● **Provided entries**
++++++++++++++++++++

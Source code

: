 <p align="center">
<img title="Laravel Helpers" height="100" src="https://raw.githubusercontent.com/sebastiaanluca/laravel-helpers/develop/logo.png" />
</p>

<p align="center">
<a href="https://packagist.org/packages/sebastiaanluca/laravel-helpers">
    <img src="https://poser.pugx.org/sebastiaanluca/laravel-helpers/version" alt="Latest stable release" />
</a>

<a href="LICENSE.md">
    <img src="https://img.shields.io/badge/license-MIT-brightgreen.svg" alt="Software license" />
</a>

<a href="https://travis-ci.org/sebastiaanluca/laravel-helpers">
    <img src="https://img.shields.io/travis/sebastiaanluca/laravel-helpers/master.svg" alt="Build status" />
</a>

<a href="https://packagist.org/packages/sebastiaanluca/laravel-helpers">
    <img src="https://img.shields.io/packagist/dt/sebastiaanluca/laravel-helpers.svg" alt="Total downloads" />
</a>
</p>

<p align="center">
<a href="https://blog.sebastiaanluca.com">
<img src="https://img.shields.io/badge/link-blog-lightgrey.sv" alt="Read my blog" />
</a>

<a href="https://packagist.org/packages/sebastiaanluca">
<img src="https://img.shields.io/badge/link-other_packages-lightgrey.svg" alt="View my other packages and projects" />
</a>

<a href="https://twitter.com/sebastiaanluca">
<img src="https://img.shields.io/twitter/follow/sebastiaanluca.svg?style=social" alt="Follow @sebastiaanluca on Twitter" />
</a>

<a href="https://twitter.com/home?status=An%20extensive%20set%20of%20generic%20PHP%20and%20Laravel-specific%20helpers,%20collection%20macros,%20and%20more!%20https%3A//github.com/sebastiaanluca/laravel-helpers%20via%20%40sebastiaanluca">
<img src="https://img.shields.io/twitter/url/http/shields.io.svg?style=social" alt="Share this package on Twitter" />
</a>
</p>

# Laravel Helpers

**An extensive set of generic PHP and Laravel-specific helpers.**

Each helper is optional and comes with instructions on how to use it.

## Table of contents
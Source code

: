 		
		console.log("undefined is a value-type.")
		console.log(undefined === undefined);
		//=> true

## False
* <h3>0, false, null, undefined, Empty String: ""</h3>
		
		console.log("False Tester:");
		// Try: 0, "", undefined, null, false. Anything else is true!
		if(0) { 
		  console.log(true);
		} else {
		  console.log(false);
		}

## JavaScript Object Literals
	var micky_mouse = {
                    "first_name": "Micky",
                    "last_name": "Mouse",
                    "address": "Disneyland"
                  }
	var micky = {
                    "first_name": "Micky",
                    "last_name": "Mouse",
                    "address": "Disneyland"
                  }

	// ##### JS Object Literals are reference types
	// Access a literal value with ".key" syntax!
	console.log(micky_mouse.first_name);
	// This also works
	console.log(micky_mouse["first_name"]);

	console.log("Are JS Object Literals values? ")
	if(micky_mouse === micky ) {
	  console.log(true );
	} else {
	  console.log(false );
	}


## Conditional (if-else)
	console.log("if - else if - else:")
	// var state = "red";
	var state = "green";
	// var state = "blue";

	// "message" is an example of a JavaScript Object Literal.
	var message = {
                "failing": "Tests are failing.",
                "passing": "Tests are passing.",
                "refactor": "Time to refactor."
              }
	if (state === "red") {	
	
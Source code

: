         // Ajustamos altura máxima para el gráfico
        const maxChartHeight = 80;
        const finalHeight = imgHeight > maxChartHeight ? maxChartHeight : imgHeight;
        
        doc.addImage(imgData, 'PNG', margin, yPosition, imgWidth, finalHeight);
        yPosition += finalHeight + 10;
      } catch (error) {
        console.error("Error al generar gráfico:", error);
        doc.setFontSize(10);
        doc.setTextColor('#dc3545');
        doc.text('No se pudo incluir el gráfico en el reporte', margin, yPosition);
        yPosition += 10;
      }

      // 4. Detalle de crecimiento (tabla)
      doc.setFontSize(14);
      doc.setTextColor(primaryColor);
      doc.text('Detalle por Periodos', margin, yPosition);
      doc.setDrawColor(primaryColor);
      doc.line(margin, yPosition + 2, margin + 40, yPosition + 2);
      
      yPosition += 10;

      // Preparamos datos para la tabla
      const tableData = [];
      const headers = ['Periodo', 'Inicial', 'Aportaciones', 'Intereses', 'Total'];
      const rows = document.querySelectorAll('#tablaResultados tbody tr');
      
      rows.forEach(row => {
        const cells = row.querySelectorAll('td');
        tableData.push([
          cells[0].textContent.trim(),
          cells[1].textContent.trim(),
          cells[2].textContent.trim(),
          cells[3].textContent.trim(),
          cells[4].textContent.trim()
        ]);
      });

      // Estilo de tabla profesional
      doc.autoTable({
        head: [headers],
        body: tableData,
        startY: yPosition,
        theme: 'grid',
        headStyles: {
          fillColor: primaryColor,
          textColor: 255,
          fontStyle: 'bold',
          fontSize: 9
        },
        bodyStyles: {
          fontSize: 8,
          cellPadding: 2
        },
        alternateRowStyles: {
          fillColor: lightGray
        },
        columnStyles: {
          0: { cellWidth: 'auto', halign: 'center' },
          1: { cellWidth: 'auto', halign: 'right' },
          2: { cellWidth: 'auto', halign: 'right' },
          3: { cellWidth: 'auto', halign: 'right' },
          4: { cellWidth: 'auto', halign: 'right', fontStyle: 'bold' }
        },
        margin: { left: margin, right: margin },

++++++++++++++++++++

● **Directions for this task**
Word for word, restate each line of the material.

● **Task result**
Source code

: <p align="center">
<img title="Laravel Helpers" height="100" src="https://raw.githubusercontent.com/sebastiaanluca/laravel-helpers/develop/logo.png" />
</p>

<p align="center">
<a href="https://packagist.org/packages/sebastiaanluca/laravel-helpers">
    <img src="https://poser.pugx.org/sebastiaanluca/laravel-helpers/version" alt="Latest stable release" />
</a>

<a href="LICENSE.md">
    <img src="https://img.shields.io/badge/license-MIT-brightgreen.svg" alt="Software license" />
</a>

<a href="https://travis-ci.org/sebastiaanluca/laravel-helpers">
    <img src="https://img.shields.io/travis/sebastiaanluca/laravel-helpers/master.svg" alt="Build status" />
</a>

<a href="https://packagist.org/packages/sebastiaanluca/laravel-helpers">
    <img src="https://img.shields.io/packagist/dt/sebastiaanluca/laravel-helpers.svg" alt="Total downloads" />
</a>
</p>

<p align="center">
<a href="https://blog.sebastiaanluca.com">
<img src="https://img.shields.io/badge/link-blog-lightgrey.sv" alt="Read my blog" />
</a>

<a href="https://packagist.org/packages/sebastiaanluca">
<img src="https://img.shields.io/badge/link-other_packages-lightgrey.svg" alt="View my other packages and projects" />
</a>

<a href="https://twitter.com/sebastiaanluca">
<img src="https://img.shields.io/twitter/follow/sebastiaanluca.svg?style=social" alt="Follow @sebastiaanluca on Twitter" />
</a>

<a href="https://twitter.com/home?status=An%20extensive%20set%20of%20generic%20PHP%20and%20Laravel-specific%20helpers,%20collection%20macros,%20and%20more!%20https%3A//github.com/sebastiaanluca/laravel-helpers%20via%20%40sebastiaanluca">
<img src="https://img.shields.io/twitter/url/http/shields.io.svg?style=social" alt="Share this package on Twitter" />
</a>
</p>

# Laravel Helpers

**An extensive set of generic PHP and Laravel-specific helpers.**

Each helper is optional and comes with instructions on how to use it.

## Table of contents
Source code

: 		
		console.log("undefined is a value-type.")
		console.log(undefined === undefined);
		//=> true

## False
* <h3>0, false, null, undefined, Empty String: ""</h3>
		
		console.log("False Tester:");
		// Try: 0, "", undefined, null, false. Anything else is true!
		if(0) { 
		  console.log(true);
		} else {
		  console.log(false);
		}

## JavaScript Object Literals
	var micky_mouse = {
                    "first_name": "Micky",
                    "last_name": "Mouse",
                    "address": "Disneyland"
                  }
	var micky = {
                    "first_name": "Micky",
                    "last_name": "Mouse",
                    "address": "Disneyland"
                  }

	// ##### JS Object Literals are reference types
	// Access a literal value with ".key" syntax!
	console.log(micky_mouse.first_name);
	// This also works
	console.log(micky_mouse["first_name"]);

	console.log("Are JS Object Literals values? ")
	if(micky_mouse === micky ) {
	  console.log(true );
	} else {
	  console.log(false );
	}


## Conditional (if-else)
	console.log("if - else if - else:")
	// var state = "red";
	var state = "green";
	// var state = "blue";

	// "message" is an example of a JavaScript Object Literal.
	var message = {
                "failing": "Tests are failing.",
                "passing": "Tests are passing.",
                "refactor": "Time to refactor."
              }
	if (state === "red") {	
	
Source code

:         // Ajustamos altura máxima para el gráfico
        const maxChartHeight = 80;
        const finalHeight = imgHeight > maxChartHeight ? maxChartHeight : imgHeight;
        
        doc.addImage(imgData, 'PNG', margin, yPosition, imgWidth, finalHeight);
        yPosition += finalHeight + 10;
      } catch (error) {
        console.error("Error al generar gráfico:", error);
        doc.setFontSize(10);
        doc.setTextColor('#dc3545');
        doc.text('No se pudo incluir el gráfico en el reporte', margin, yPosition);
        yPosition += 10;
      }

      // 4. Detalle de crecimiento (tabla)
      doc.setFontSize(14);
      doc.setTextColor(primaryColor);
      doc.text('Detalle por Periodos', margin, yPosition);
      doc.setDrawColor(primaryColor);
      doc.line(margin, yPosition + 2, margin + 40, yPosition + 2);
      
      yPosition += 10;

      // Preparamos datos para la tabla
      const tableData = [];
      const headers = ['Periodo', 'Inicial', 'Aportaciones', 'Intereses', 'Total'];
      const rows = document.querySelectorAll('#tablaResultados tbody tr');
      
      rows.forEach(row => {
        const cells = row.querySelectorAll('td');
        tableData.push([
          cells[0].textContent.trim(),
          cells[1].textContent.trim(),
          cells[2].textContent.trim(),
          cells[3].textContent.trim(),
          cells[4].textContent.trim()
        ]);
      });

      // Estilo de tabla profesional
      doc.autoTable({
        head: [headers],
        body: tableData,
        startY: yPosition,
        theme: 'grid',
        headStyles: {
          fillColor: primaryColor,
          textColor: 255,
          fontStyle: 'bold',
          fontSize: 9
        },
        bodyStyles: {
          fontSize: 8,
          cellPadding: 2
        },
        alternateRowStyles: {
          fillColor: lightGray
        },
        columnStyles: {
          0: { cellWidth: 'auto', halign: 'center' },
          1: { cellWidth: 'auto', halign: 'right' },
          2: { cellWidth: 'auto', halign: 'right' },
          3: { cellWidth: 'auto', halign: 'right' },
          4: { cellWidth: 'auto', halign: 'right', fontStyle: 'bold' }
        },
        margin: { left: margin, right: margin },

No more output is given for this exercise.